BEGIN Material for this exercise
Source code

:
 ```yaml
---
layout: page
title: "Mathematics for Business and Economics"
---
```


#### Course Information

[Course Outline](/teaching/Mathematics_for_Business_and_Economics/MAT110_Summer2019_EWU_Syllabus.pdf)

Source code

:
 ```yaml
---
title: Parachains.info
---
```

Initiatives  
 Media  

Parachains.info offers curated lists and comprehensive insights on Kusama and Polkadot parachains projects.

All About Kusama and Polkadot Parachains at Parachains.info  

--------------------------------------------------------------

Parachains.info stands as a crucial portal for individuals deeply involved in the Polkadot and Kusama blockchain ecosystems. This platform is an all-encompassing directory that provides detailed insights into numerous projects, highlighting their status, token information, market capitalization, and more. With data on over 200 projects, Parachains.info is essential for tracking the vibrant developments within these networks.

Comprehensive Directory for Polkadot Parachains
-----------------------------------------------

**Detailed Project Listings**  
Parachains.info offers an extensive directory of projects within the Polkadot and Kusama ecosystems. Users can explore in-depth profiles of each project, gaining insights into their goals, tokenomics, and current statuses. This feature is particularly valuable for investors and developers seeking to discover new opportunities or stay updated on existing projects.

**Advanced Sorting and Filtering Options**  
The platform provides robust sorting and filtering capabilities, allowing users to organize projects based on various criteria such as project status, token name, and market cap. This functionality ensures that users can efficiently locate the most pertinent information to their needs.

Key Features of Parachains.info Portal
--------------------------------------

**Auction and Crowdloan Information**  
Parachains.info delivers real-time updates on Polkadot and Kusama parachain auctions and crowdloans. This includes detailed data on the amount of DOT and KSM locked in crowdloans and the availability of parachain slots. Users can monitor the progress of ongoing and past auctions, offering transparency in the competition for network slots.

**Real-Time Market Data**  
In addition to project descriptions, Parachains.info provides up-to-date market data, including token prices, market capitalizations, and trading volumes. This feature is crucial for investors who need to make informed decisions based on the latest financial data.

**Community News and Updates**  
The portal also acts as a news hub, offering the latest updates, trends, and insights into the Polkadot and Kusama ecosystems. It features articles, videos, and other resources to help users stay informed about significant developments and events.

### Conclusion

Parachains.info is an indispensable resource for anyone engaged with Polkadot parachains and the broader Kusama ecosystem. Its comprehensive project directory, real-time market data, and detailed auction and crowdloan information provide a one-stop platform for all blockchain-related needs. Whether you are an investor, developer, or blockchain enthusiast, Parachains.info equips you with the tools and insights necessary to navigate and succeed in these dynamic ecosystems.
END Material for this exercise
_What to produce_
Within the listing above, filter for lines holding the string "Course" and copy each one.

_Expected answer_
#### Course Information
[Course Outline](/teaching/Mathematics_for_Business_and_Economics/MAT110_Summer2019_EWU_Syllabus.pdf)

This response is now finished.